God’s instrument in restoring him was then Archbishop Quarracino of Buenos Aires. Archbishop Quarracino admired Bergoglio’s rapport with the younger Jesuits and other young priests. He was impressed with his love and care for the poor. He was not quite sure why Jesuit superiors had problems with him, but he saw Bergoglio as precisely the leader he needed for Flores, a poor area of Buenos Aires. Quarracino had formed a team of young priests for this ministry among slum dwellers. He needed Jorge Bergoglio to lead and support them.
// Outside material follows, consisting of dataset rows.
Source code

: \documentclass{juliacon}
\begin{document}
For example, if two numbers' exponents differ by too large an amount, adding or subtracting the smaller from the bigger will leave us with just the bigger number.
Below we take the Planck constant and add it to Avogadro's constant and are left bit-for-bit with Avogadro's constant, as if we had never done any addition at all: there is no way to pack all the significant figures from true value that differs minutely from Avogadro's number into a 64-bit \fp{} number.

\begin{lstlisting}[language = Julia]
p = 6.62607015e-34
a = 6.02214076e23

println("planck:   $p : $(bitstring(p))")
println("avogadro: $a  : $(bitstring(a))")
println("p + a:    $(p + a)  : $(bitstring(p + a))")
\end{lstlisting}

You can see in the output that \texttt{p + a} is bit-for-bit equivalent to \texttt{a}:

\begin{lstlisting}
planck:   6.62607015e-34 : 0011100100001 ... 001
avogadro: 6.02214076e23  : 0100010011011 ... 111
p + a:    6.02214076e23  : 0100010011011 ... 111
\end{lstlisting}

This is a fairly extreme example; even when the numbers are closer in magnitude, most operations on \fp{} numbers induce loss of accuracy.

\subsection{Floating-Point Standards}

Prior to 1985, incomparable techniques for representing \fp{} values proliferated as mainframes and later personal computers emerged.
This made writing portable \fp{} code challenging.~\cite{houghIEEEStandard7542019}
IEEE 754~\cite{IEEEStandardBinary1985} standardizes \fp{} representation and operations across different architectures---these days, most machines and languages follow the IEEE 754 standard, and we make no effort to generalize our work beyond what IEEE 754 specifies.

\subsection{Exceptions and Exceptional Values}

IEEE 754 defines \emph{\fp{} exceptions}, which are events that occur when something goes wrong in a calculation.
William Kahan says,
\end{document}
So he maneuvered to have Fr Bergoglio appointed Auxiliary Bishop and eventually Coadjutor Archbishop with right of succession. Bergoglio continued to live in the Provincial house. Initially it was okay, but the provincial became uncomfortable with his presence, perhaps because he had such great influence on the young Jesuits, and eventually had Fr Kolvenbach write a letter asking Jorge to leave the Jesuit house. This must have hurt, because Archbishop and later Cardinal Bergoglio never again entered a Jesuit house, until he became Pope.
But he harbored no resentments. After he was elected Pope, he immediately reached out to Fr General Nicolas, had dinner at our Jesuit Curia and we know he visited Jesuit houses in all his many papal travels. He became our Pope, our Jesuit brother Pope.
We are saddened at his loss. But grateful that God gave him to us for over 12 years. He has shown us how it is to live as followers of Christ both in our personal lives and in our mission of leadership. May he pray for us that we seek to follow Christ as faithfully as he did – in our personal lives and in our carrying out of mission.